Omitting all pictures, retype the entries below exactly as given.

---

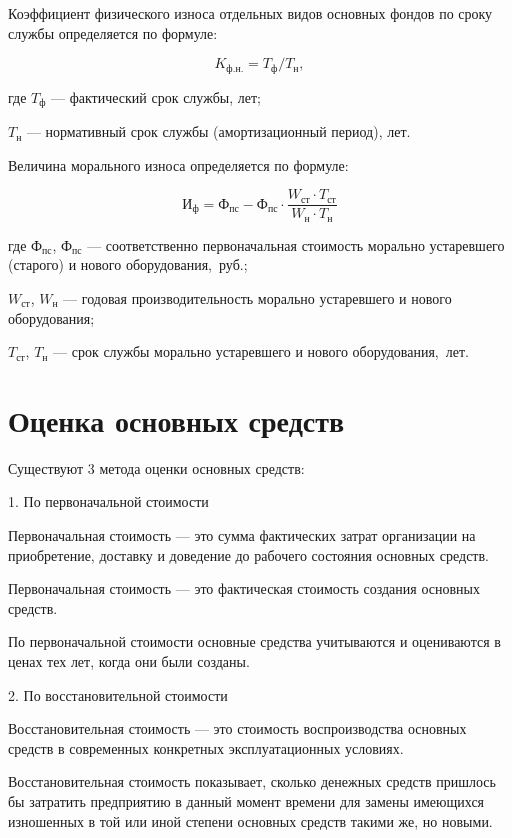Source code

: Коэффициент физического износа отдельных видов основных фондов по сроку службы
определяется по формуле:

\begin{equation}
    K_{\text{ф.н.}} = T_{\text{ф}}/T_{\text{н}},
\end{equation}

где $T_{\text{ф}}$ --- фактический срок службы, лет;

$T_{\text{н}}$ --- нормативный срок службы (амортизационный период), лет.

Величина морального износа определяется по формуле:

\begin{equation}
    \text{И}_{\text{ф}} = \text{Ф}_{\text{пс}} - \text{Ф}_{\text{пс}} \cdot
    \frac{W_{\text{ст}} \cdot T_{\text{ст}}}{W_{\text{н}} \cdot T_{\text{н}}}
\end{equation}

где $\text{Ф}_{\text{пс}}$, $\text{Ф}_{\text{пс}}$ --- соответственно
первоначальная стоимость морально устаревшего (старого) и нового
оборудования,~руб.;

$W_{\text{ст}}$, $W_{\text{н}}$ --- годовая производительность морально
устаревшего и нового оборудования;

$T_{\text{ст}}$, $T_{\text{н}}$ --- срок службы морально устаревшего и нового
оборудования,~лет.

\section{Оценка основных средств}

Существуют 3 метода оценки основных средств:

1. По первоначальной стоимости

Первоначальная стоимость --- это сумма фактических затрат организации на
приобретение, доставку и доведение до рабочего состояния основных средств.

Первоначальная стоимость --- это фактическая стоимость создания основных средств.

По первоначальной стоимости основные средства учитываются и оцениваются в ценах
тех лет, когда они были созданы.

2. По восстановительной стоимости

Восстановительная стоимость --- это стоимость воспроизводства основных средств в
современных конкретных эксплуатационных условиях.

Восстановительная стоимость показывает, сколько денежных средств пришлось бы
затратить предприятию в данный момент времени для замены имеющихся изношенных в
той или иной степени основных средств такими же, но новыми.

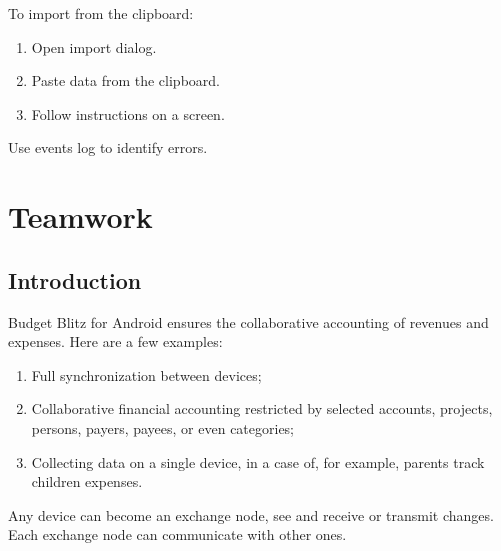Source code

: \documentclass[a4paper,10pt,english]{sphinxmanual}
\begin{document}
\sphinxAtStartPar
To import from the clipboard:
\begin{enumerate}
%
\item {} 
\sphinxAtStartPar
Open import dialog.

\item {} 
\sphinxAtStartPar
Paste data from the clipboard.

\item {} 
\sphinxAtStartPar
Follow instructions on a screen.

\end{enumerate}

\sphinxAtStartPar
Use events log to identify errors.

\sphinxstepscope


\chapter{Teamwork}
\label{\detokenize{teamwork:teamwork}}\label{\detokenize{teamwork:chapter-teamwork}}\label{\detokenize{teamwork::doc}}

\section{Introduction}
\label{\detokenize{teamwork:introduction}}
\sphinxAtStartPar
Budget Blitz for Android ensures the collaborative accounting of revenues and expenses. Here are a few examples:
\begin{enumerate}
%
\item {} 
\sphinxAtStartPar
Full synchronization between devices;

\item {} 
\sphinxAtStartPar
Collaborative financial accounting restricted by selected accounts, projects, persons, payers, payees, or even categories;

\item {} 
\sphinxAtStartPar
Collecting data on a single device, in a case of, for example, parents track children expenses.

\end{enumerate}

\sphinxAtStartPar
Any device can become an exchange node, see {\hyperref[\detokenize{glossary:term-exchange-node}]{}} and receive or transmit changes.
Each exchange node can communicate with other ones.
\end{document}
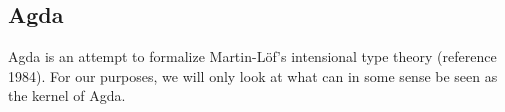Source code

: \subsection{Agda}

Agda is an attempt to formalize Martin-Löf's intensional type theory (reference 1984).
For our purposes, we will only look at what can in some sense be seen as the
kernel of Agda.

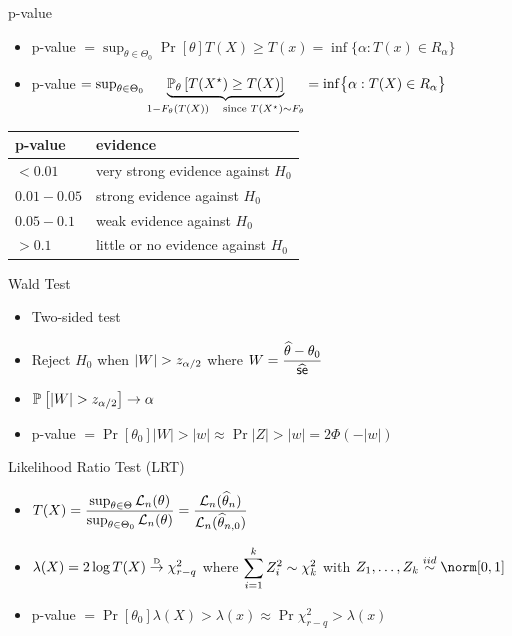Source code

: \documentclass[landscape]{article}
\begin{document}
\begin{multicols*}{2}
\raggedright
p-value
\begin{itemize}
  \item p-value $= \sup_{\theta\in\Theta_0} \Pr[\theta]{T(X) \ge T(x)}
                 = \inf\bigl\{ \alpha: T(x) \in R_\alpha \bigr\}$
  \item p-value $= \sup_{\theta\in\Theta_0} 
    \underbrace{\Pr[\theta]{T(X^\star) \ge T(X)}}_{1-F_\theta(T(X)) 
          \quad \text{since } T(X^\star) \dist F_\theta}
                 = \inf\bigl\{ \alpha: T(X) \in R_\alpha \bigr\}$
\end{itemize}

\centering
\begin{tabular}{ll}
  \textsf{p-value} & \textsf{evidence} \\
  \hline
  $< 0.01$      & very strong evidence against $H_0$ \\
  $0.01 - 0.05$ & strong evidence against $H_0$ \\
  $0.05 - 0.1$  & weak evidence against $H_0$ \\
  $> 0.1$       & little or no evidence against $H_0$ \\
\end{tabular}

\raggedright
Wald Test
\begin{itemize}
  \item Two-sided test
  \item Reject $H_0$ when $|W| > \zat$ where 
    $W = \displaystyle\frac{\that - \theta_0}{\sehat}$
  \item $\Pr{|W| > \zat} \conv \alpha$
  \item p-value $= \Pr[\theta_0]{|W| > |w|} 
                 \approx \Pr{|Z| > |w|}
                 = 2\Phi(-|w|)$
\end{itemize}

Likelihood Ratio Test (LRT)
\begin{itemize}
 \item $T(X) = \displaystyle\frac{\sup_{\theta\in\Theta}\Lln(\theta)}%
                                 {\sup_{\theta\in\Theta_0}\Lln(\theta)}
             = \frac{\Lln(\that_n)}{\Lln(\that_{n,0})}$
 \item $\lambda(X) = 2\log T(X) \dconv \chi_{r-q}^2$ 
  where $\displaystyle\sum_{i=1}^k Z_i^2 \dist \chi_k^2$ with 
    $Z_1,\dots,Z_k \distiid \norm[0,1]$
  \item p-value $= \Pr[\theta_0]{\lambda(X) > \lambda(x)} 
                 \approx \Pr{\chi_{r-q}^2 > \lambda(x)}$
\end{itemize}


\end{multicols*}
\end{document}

---

# The answer
Source code

: Коэффициент физического износа отдельных видов основных фондов по сроку службы
определяется по формуле:

\begin{equation}
    K_{\text{ф.н.}} = T_{\text{ф}}/T_{\text{н}},
\end{equation}

где $T_{\text{ф}}$ --- фактический срок службы, лет;

$T_{\text{н}}$ --- нормативный срок службы (амортизационный период), лет.

Величина морального износа определяется по формуле:

\begin{equation}
    \text{И}_{\text{ф}} = \text{Ф}_{\text{пс}} - \text{Ф}_{\text{пс}} \cdot
    \frac{W_{\text{ст}} \cdot T_{\text{ст}}}{W_{\text{н}} \cdot T_{\text{н}}}
\end{equation}

где $\text{Ф}_{\text{пс}}$, $\text{Ф}_{\text{пс}}$ --- соответственно
первоначальная стоимость морально устаревшего (старого) и нового
оборудования,~руб.;

$W_{\text{ст}}$, $W_{\text{н}}$ --- годовая производительность морально
устаревшего и нового оборудования;

$T_{\text{ст}}$, $T_{\text{н}}$ --- срок службы морально устаревшего и нового
оборудования,~лет.

\section{Оценка основных средств}

Существуют 3 метода оценки основных средств:

1. По первоначальной стоимости

Первоначальная стоимость --- это сумма фактических затрат организации на
приобретение, доставку и доведение до рабочего состояния основных средств.

Первоначальная стоимость --- это фактическая стоимость создания основных средств.

По первоначальной стоимости основные средства учитываются и оцениваются в ценах
тех лет, когда они были созданы.

2. По восстановительной стоимости

Восстановительная стоимость --- это стоимость воспроизводства основных средств в
современных конкретных эксплуатационных условиях.

Восстановительная стоимость показывает, сколько денежных средств пришлось бы
затратить предприятию в данный момент времени для замены имеющихся изношенных в
той или иной степени основных средств такими же, но новыми.

Source code

: \documentclass[a4paper,10pt,english]{sphinxmanual}
\begin{document}
\sphinxAtStartPar
To import from the clipboard:
\begin{enumerate}
%
\item {} 
\sphinxAtStartPar
Open import dialog.

\item {} 
\sphinxAtStartPar
Paste data from the clipboard.

\item {} 
\sphinxAtStartPar
Follow instructions on a screen.

\end{enumerate}

\sphinxAtStartPar
Use events log to identify errors.

\sphinxstepscope


\chapter{Teamwork}
\label{\detokenize{teamwork:teamwork}}\label{\detokenize{teamwork:chapter-teamwork}}\label{\detokenize{teamwork::doc}}

\section{Introduction}
\label{\detokenize{teamwork:introduction}}
\sphinxAtStartPar
Budget Blitz for Android ensures the collaborative accounting of revenues and expenses. Here are a few examples:
\begin{enumerate}
%
\item {} 
\sphinxAtStartPar
Full synchronization between devices;

\item {} 
\sphinxAtStartPar
Collaborative financial accounting restricted by selected accounts, projects, persons, payers, payees, or even categories;

\item {} 
\sphinxAtStartPar
Collecting data on a single device, in a case of, for example, parents track children expenses.

\end{enumerate}

\sphinxAtStartPar
Any device can become an exchange node, see {\hyperref[\detokenize{glossary:term-exchange-node}]{}} and receive or transmit changes.
Each exchange node can communicate with other ones.
\end{document}
Source code

: \subsection{Agda}

Agda is an attempt to formalize Martin-Löf's intensional type theory (reference 1984).
For our purposes, we will only look at what can in some sense be seen as the
kernel of Agda.

Source code

: \documentclass[landscape]{article}
\begin{document}
\begin{multicols*}{2}
\raggedright
p-value
\begin{itemize}
  \item p-value $= \sup_{\theta\in\Theta_0} \Pr[\theta]{T(X) \ge T(x)}
                 = \inf\bigl\{ \alpha: T(x) \in R_\alpha \bigr\}$
  \item p-value $= \sup_{\theta\in\Theta_0} 
    \underbrace{\Pr[\theta]{T(X^\star) \ge T(X)}}_{1-F_\theta(T(X)) 
          \quad \text{since } T(X^\star) \dist F_\theta}
                 = \inf\bigl\{ \alpha: T(X) \in R_\alpha \bigr\}$
\end{itemize}

\centering
\begin{tabular}{ll}
  \textsf{p-value} & \textsf{evidence} \\
  \hline
  $< 0.01$      & very strong evidence against $H_0$ \\
  $0.01 - 0.05$ & strong evidence against $H_0$ \\
  $0.05 - 0.1$  & weak evidence against $H_0$ \\
  $> 0.1$       & little or no evidence against $H_0$ \\
\end{tabular}

\raggedright
Wald Test
\begin{itemize}
  \item Two-sided test
  \item Reject $H_0$ when $|W| > \zat$ where 
    $W = \displaystyle\frac{\that - \theta_0}{\sehat}$
  \item $\Pr{|W| > \zat} \conv \alpha$
  \item p-value $= \Pr[\theta_0]{|W| > |w|} 
                 \approx \Pr{|Z| > |w|}
                 = 2\Phi(-|w|)$
\end{itemize}

Likelihood Ratio Test (LRT)
\begin{itemize}
 \item $T(X) = \displaystyle\frac{\sup_{\theta\in\Theta}\Lln(\theta)}%
                                 {\sup_{\theta\in\Theta_0}\Lln(\theta)}
             = \frac{\Lln(\that_n)}{\Lln(\that_{n,0})}$
 \item $\lambda(X) = 2\log T(X) \dconv \chi_{r-q}^2$ 
  where $\displaystyle\sum_{i=1}^k Z_i^2 \dist \chi_k^2$ with 
    $Z_1,\dots,Z_k \distiid \norm[0,1]$
  \item p-value $= \Pr[\theta_0]{\lambda(X) > \lambda(x)} 
                 \approx \Pr{\chi_{r-q}^2 > \lambda(x)}$
\end{itemize}


\end{multicols*}
\end{document}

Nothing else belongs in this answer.